Older Men’s Sperm May Have Disease-Causing Mutations
There is a new warning for men who are thinking of delaying fatherhood.
Scientists at University of Oxford in the UK have identified a source of some severe disease-causing mutations in sperm-producing tubes inside the testicles of healthy men.
Sperm production starts in puberty, in the seminiferous tubules inside the testicles. A man's testicles produce millions of sperm and new spermatogonia every day.
At each cell cycle, the DNA in the old spermatogonium is copied into the new cells -- destined to be a sperm cell. But every so often, a copy error -- a mutation -- arises in the DNA, which carries on in new generations of cells.

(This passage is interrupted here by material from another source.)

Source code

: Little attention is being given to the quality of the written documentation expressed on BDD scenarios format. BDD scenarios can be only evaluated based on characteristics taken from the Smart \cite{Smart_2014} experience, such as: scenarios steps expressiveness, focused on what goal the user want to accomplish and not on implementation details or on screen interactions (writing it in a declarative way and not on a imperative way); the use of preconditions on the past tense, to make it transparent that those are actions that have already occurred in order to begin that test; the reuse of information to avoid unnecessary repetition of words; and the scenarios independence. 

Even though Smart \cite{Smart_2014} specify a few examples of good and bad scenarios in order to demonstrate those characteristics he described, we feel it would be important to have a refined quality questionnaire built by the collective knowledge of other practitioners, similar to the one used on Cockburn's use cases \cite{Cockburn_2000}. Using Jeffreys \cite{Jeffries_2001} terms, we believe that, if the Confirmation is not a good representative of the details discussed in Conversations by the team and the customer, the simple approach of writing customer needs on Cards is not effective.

Many mutations are harmless, but some that occur in the spermatogonia enhance their own chances of propagating forward -- they are called "selfish mutations." It appears that the effect of selfish mutations is to cause spermatogonia to give rise to more than one new spermatogonium at each cell cycle, each carrying the mutation.
As a man ages, and his sperm production undergoes more cell cycles, his sperm contains an increasing proportion of cells with selfish mutations.
The study investigated a rare genetic disease called Apert syndrome that affects the development of the skull and limbs. The disease affects about 1 in 60,000-70,000 babies. It’s caused by new mutations in a gene called FGFR2 that arise spontaneously in the father's sperm production as he gets older.
The researchers note that all men will develop these mutant growths in their testicles as they age. However, as men are tending to delay fatherhood, it is important to understand the risks.